YOUR GOAL | Where does the string "eqref" occur in the entries below? Copy every line where it does.

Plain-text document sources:
*****

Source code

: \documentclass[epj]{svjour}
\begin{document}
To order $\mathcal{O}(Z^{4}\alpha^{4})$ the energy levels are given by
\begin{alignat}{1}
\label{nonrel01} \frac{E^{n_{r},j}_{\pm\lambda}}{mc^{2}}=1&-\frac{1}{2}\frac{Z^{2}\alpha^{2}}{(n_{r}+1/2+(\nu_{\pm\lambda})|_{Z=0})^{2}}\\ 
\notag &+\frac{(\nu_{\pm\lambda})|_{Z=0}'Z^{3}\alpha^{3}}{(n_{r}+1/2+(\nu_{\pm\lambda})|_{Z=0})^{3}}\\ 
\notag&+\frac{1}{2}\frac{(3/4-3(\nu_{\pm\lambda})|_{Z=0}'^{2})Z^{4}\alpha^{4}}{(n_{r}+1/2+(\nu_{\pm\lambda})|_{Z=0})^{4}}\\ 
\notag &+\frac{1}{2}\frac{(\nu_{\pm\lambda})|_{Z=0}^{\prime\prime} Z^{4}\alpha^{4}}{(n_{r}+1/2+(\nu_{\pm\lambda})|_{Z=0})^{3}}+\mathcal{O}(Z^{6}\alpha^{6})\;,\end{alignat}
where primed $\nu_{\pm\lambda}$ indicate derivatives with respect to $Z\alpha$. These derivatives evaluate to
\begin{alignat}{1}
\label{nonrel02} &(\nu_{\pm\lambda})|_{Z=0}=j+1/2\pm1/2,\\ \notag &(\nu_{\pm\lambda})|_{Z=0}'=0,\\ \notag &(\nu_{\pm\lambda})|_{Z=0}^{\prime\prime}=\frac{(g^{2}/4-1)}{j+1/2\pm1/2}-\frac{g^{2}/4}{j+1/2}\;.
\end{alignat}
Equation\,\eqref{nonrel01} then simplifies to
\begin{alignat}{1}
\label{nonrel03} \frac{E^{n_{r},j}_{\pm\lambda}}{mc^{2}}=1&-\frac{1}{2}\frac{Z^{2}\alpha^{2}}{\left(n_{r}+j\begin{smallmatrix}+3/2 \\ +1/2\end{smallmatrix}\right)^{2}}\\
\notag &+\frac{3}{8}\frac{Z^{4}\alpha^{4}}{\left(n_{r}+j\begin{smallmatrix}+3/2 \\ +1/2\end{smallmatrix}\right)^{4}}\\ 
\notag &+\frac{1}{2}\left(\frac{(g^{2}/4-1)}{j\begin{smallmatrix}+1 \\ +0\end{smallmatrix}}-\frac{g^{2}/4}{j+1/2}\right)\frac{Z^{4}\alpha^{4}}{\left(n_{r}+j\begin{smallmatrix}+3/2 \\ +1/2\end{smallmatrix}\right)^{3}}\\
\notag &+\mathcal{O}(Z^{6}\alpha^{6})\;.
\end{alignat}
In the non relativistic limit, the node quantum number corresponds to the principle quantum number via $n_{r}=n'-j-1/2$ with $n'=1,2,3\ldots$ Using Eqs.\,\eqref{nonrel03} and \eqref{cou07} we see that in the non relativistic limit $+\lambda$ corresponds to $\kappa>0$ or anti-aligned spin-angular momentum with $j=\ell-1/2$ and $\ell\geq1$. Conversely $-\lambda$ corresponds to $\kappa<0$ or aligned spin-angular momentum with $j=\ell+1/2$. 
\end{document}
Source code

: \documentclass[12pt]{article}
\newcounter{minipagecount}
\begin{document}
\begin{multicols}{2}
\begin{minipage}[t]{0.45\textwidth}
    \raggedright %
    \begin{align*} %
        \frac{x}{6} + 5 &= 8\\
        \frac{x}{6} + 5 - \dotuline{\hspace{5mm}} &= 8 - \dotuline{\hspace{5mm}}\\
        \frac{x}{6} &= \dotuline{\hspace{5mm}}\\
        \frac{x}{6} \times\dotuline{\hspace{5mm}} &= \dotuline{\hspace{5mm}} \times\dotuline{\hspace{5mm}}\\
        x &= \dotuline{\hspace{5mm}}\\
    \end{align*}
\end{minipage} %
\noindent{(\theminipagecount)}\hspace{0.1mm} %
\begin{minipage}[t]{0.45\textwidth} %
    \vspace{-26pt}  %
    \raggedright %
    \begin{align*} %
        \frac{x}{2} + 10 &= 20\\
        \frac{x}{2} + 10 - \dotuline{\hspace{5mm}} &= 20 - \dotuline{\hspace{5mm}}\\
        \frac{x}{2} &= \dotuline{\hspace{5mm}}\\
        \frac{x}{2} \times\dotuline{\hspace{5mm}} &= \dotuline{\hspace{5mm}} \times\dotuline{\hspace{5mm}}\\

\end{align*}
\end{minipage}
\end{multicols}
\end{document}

*****

TASK RESPONSE |
Equation\,\eqref{nonrel01} then simplifies to
In the non relativistic limit, the node quantum number corresponds to the principle quantum number via $n_{r}=n'-j-1/2$ with $n'=1,2,3\ldots$ Using Eqs.\,\eqref{nonrel03} and \eqref{cou07} we see that in the non relativistic limit $+\lambda$ corresponds to $\kappa>0$ or anti-aligned spin-angular momentum with $j=\ell-1/2$ and $\ell\geq1$. Conversely $-\lambda$ corresponds to $\kappa<0$ or aligned spin-angular momentum with $j=\ell+1/2$. 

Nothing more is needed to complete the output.